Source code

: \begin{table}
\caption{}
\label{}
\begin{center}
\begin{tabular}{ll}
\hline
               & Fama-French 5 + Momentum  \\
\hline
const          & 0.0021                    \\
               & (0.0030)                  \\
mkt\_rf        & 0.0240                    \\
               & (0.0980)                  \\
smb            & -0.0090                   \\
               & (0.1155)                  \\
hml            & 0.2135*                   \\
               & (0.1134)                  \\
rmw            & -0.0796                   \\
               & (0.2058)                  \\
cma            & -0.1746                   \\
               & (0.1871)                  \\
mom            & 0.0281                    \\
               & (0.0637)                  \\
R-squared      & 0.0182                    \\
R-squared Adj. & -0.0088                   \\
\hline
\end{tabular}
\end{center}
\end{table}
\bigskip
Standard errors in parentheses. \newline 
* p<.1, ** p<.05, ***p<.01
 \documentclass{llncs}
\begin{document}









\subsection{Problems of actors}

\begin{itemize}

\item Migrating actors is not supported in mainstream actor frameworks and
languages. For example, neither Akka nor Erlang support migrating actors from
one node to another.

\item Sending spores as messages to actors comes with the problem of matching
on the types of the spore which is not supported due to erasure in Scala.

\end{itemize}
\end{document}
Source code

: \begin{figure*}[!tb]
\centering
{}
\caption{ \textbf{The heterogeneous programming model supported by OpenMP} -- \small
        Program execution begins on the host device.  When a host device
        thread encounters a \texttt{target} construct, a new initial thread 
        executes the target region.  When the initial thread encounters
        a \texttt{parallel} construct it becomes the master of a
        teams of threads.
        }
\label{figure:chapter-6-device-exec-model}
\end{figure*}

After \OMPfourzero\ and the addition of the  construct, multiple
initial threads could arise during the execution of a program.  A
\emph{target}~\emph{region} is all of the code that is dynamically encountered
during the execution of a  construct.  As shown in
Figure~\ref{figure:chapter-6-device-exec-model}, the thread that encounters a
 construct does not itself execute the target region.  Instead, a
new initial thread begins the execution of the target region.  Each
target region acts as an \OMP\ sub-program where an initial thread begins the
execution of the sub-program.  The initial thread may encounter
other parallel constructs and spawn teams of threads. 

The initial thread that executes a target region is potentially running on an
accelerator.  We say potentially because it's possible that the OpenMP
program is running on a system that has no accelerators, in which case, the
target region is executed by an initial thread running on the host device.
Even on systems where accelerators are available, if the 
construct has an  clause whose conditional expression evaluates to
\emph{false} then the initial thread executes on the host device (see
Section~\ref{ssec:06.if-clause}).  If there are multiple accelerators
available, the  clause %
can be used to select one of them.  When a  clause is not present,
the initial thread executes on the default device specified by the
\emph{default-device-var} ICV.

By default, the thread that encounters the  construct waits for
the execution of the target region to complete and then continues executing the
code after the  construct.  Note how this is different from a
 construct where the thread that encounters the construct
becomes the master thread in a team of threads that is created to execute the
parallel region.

#####

**Your objective**
In the records above, find the line with "initial threads could"; write out exactly that line and each one after it, stopping after the line with "other parallel constructs".

**Completed task**
initial threads could arise during the execution of a program.  A
\emph{target}~\emph{region} is all of the code that is dynamically encountered
during the execution of a  construct.  As shown in
Figure~\ref{figure:chapter-6-device-exec-model}, the thread that encounters a
 construct does not itself execute the target region.  Instead, a
new initial thread begins the execution of the target region.  Each
target region acts as an \OMP\ sub-program where an initial thread begins the
execution of the sub-program.  The initial thread may encounter
other parallel constructs and spawn teams of threads. 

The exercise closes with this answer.